The study found that first-born siblings are more likely to become centenarians when compared to later-born siblings (odds ratio = 1.77, 95% CI = 1.18 - 2.66, P = 0.006). This protective effect of first-born status can not be simply explained by differences in child mortality, because it persists when a comparison is made with those siblings only who survived to adulthood (age 20): odds ratio = 1.95, 95% CI = 1.26 - 3.01, P = 0.003. Moreover, even at age 75 it still helps to be a first-born child in order to become a centenarian (odds ratio = 1.66, 95% CI = 1.02 - 2.69, P = 0.04).

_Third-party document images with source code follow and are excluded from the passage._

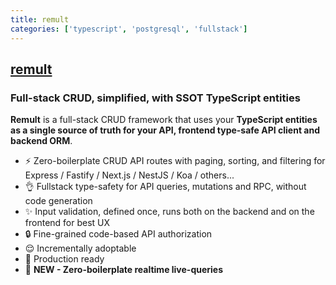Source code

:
 ```yaml
---
title: remult
categories: ['typescript', 'postgresql', 'fullstack']
---
```

## [remult](https://github.com/remult/remult)

### Full-stack CRUD, simplified, with SSOT TypeScript entities


**Remult** is a full-stack CRUD framework that uses your **TypeScript entities
as a single source of truth for your API, frontend type-safe API client and
backend ORM**.

- :zap: Zero-boilerplate CRUD API routes with paging, sorting, and filtering for Express / Fastify / Next.js / NestJS / Koa / others...
- :ok_hand: Fullstack type-safety for API queries, mutations and RPC, without code generation
- :sparkles: Input validation, defined once, runs both on the backend and on the frontend for best UX
- :lock: Fine-grained code-based API authorization
- :relieved: Incrementally adoptable
- :rocket: Production ready
- :mega: **NEW - Zero-boilerplate realtime live-queries**
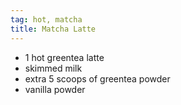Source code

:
 ```yaml
---
tag: hot, matcha 
title: Matcha Latte
---
```


- 1 hot greentea latte
- skimmed milk
- extra 5 scoops of greentea powder
- vanilla powder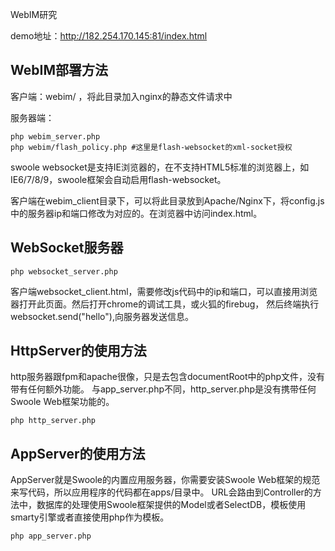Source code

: WebIM研究

demo地址：http://182.254.170.145:81/index.html





WebIM部署方法
----
客户端：webim/ ，将此目录加入nginx的静态文件请求中

服务器端：
```shell
php webim_server.php
php webim/flash_policy.php #这里是flash-websocket的xml-socket授权
```
swoole websocket是支持IE浏览器的，在不支持HTML5标准的浏览器上，如IE6/7/8/9，swoole框架会自动启用flash-websocket。

客户端在webim_client目录下，可以将此目录放到Apache/Nginx下，将config.js中的服务器ip和端口修改为对应的。在浏览器中访问index.html。

WebSocket服务器
----
```shell
php websocket_server.php
```
客户端websocket_client.html，需要修改js代码中的ip和端口，可以直接用浏览器打开此页面。然后打开chrome的调试工具，或火狐的firebug，
然后终端执行websocket.send("hello"),向服务器发送信息。

HttpServer的使用方法
----
http服务器跟fpm和apache很像，只是去包含documentRoot中的php文件，没有带有任何额外功能。
与app_server.php不同，http_server.php是没有携带任何Swoole Web框架功能的。
```shell
php http_server.php
```

AppServer的使用方法
----
AppServer就是Swoole的内置应用服务器，你需要安装Swoole Web框架的规范来写代码，所以应用程序的代码都在apps/目录中。
URL会路由到Controller的方法中，数据库的处理使用Swoole框架提供的Model或者SelectDB，模板使用smarty引擎或者直接使用php作为模板。
```shell
php app_server.php
```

In order to find out the mechanism of the birth-order effect, a multivariate analysis with included parental age variables was performed. This multivariate analysis found that the protective effect of being first-born is driven mostly by the young maternal age at person's birth (being born to mother younger than 25 years). Being born to young mother is the major predictor of human longevity (odds ratio = 2.03, 95% CI = 1.33 - 3.11, P = 0.001). Moreover, even at age 75 it is still important to be born to young mother in order to survive to 100 years (odds ratio = 1.87, 95% CI = 1.15 -3.05, P = 0.01).
The results of this study demonstrate that childhood conditions are indeed very important in determining the chances of exceptional longevity and justify the feasibility of the subsequent large-scale research efforts in this direction.